2024年5月5日(日)

Wedge REPORT

2024年1月24日

 「子どもは一生懸命。受験ビジネスに巻き込まないで」

 昨年に息子が中学受験した高橋智子さん(仮名、40代)は、そう思わずにいられない。今年も入試のシーズンとなったが、都内の入試が2月1日以降であることから、1月に入試を実施する都外の私立中学校では、受験生が入試の練習や滑り止めを兼ねて殺到。毎年1万人以上もの受験生が集まる中学もある。受験料収入だけでも、多額になると見られる。

中学受験シーズンが到来した(y-studio/gettyimages)

 東京都内では、私立中学182校、合計2万5619人の入学者選抜試験が実施され、2月上旬は難関校や人気の高い学校の試験が集中する。最初に本命の学校の試験を受けるか、早い段階で滑り止めを受けて合格を掴んでから難関校にチャレンジするか――。入試の申し込みが前日深夜までなど、ギリギリまでオンライン申請できるため、各家庭は受ける学校の戦略を練る。 

 智子さんは昨年、息子が通っていた塾から「早い段階で絶対にどこか合格したほうがいい」と、1月に行われる偏差値40台の中学の受験を勧められた。だがそれは、九州地方にある中学が東京会場で行う試験だった。「たとえこの一校しか合格しなかったとしても、そこに通うことはない」と、受験はしなかった。

 私立中の受験は、2月1日の午前と午後、2月2日の午前と午後など、午前・午後で分かれて行われる。そして、学校によっては、何度も試験が実施されて複数回を受けることができる。1回当たりの受験料は2万5000円前後。受験料の設定も各校独自だ。

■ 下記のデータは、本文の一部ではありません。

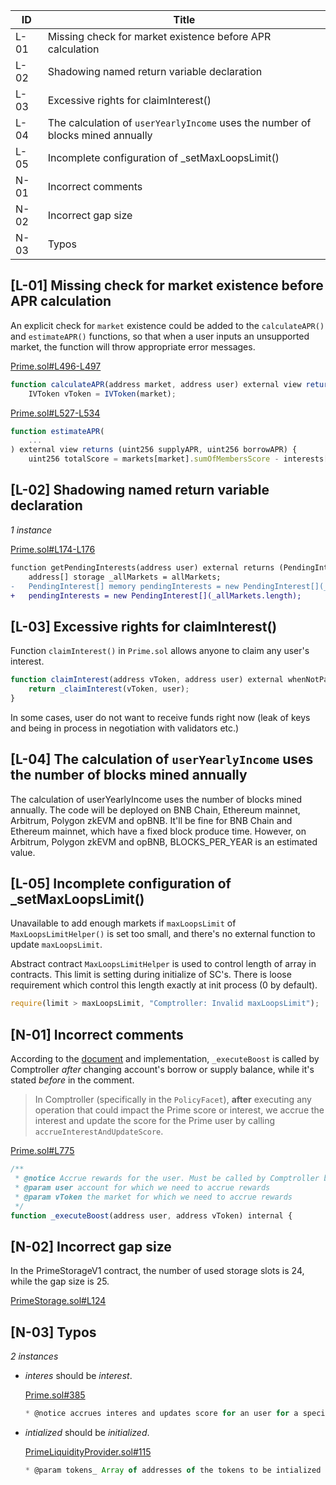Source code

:ID|Title
-|-
L-01|Missing check for market existence before APR calculation
L-02|Shadowing named return variable declaration
L-03|Excessive rights for claimInterest()
L-04|The calculation of `userYearlyIncome` uses the number of blocks mined annually
L-05|Incomplete configuration of _setMaxLoopsLimit()
N-01|Incorrect comments
N-02|Incorrect gap size
N-03|Typos

## [L-01] Missing check for market existence before APR calculation

An explicit check for `market` existence could be added to the `calculateAPR()` and `estimateAPR()` functions, so that when a user inputs an unsupported market, the function will throw appropriate error messages.

[Prime.sol#L496-L497](https://github.com/code-423n4/2023-09-venus/blob/b11d9ef9db8237678567e66759003138f2368d23/contracts/Tokens/Prime/Prime.sol#L496-L497)
```js
function calculateAPR(address market, address user) external view returns (uint256 supplyAPR, uint256 borrowAPR) {
    IVToken vToken = IVToken(market);
```

[Prime.sol#L527-L534](https://github.com/code-423n4/2023-09-venus/blob/b11d9ef9db8237678567e66759003138f2368d23/contracts/Tokens/Prime/Prime.sol#L527-L534)
```js
function estimateAPR(
    ...
) external view returns (uint256 supplyAPR, uint256 borrowAPR) {
    uint256 totalScore = markets[market].sumOfMembersScore - interests[market][user].score;
```

## [L-02] Shadowing named return variable declaration

*1 instance*

[Prime.sol#L174-L176](https://github.com/code-423n4/2023-09-venus/blob/b11d9ef9db8237678567e66759003138f2368d23/contracts/Tokens/Prime/Prime.sol#L174-L176)
```diff
function getPendingInterests(address user) external returns (PendingInterest[] memory pendingInterests) {
    address[] storage _allMarkets = allMarkets;
-   PendingInterest[] memory pendingInterests = new PendingInterest[](_allMarkets.length);
+   pendingInterests = new PendingInterest[](_allMarkets.length);
```

## [L-03] Excessive rights for claimInterest()

Function `claimInterest()` in `Prime.sol` allows anyone to claim any user's interest.

```js
function claimInterest(address vToken, address user) external whenNotPaused returns (uint256) {
    return _claimInterest(vToken, user);
}
```

In some cases, user do not want to receive funds right now (leak of keys and being in process in negotiation with validators etc.)

## [L-04] The calculation of `userYearlyIncome` uses the number of blocks mined annually

The calculation of userYearlyIncome uses the number of blocks mined annually. The code will be deployed on BNB Chain, Ethereum mainnet, Arbitrum, Polygon zkEVM and opBNB. It'll be fine for BNB Chain and Ethereum mainnet, which have a fixed block produce time. However, on Arbitrum, Polygon zkEVM and opBNB, BLOCKS_PER_YEAR is an estimated value.

## [L-05] Incomplete configuration of _setMaxLoopsLimit()

Unavailable to add enough markets if `maxLoopsLimit` of `MaxLoopsLimitHelper()` is set too small, and there's no external function to update `maxLoopsLimit`.

Abstract contract `MaxLoopsLimitHelper` is used to control length of array in contracts. This limit is setting during initialize of SC's. There is loose requirement which control this length exactly at init process (0 by default).

```js
require(limit > maxLoopsLimit, "Comptroller: Invalid maxLoopsLimit");
```

## [N-01] Incorrect comments

According to the [document](https://github.com/code-423n4/2023-09-venus/blob/main/contracts/Tokens/Prime/README.md#income-collection-and-distribution) and implementation, `_executeBoost` is called by Comptroller *after* changing account's borrow or supply balance, while it's stated *before* in the comment.

> In Comptroller (specifically in the `PolicyFacet`), **after** executing any operation that could impact the Prime score or interest, we accrue the interest and update the score for the Prime user by calling `accrueInterestAndUpdateScore`.

[Prime.sol#L775](https://github.com/code-423n4/2023-09-venus/blob/b11d9ef9db8237678567e66759003138f2368d23/contracts/Tokens/Prime/Prime.sol#L775)
```js
/**
 * @notice Accrue rewards for the user. Must be called by Comptroller before changing account's borrow or supply balance.
 * @param user account for which we need to accrue rewards
 * @param vToken the market for which we need to accrue rewards
 */
function _executeBoost(address user, address vToken) internal {
```

## [N-02] Incorrect gap size

In the PrimeStorageV1 contract, the number of used storage slots is 24, while the gap size is 25.

[PrimeStorage.sol#L124](https://github.com/code-423n4/2023-09-venus/blob/b11d9ef9db8237678567e66759003138f2368d23/contracts/Tokens/Prime/PrimeStorage.sol#L124)

## [N-03] Typos

*2 instances*

- *interes* should be *interest*.

    [Prime.sol#385](https://github.com/code-423n4/2023-09-venus/blob/b11d9ef9db8237678567e66759003138f2368d23/contracts/Tokens/Prime/Prime.sol#L385C24-L385C31)
    ```js
    * @notice accrues interes and updates score for an user for a specific market
    ```

- *intialized* should be *initialized*.

    [PrimeLiquidityProvider.sol#115](https://github.com/code-423n4/2023-09-venus/blob/b11d9ef9db8237678567e66759003138f2368d23/contracts/Tokens/Prime/PrimeLiquidityProvider.sol#L115C62-L115C72)
    ```js
    * @param tokens_ Array of addresses of the tokens to be intialized
    ```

 例えば、合計4回の入試を実施して4回分をまとめて申し込むと「セット割引」があるケースもあれば、都度一律に受験料をとるケース、入試を受けるたびに支払うが回数を重ねると割り引かれるケースなどさまざま。智子さんは「合格したいと思えば、何回でも必死に受ける。まるで受験生の足元を見ているようだ」と疑問に感じ、「ある中学には、ビジネスの匂いしか感じられなかった」と振り返る。

 多くの学校で、学校説明会や文化祭の見学、入試の申し込みを外部の専用サイトから行うシステムになっている。その「ある中学」の学校説明会も、同様に専用サイトから学校説明会の予約を入れる必要があった。ところが、智子さんがサイトを開いて予約開始時間ぴったりに予約ボタンをクリックしても、説明会は毎回少人数ですぐに定員が埋まってしまった。智子さんは「なかなか予約が取れないと思うと必死になる心理を突いている」と感じた。

 やっとのことで予約できた説明会に参加すると、学校の幹部が口頭で「入学できる定員を倍にする予定だ」と言及した。しかも何回も入試を実施し、何回受験しても3万円しかかからない。智子さんは、「偏差値も低い。ここなら合格できる」と、完全な滑り止めとして受験を決めた。しかし、いざ本番を迎えると定員が増えるわけでもなく、学校側の戦略が奏功してか受験生が殺到。入試倍率は急上昇した。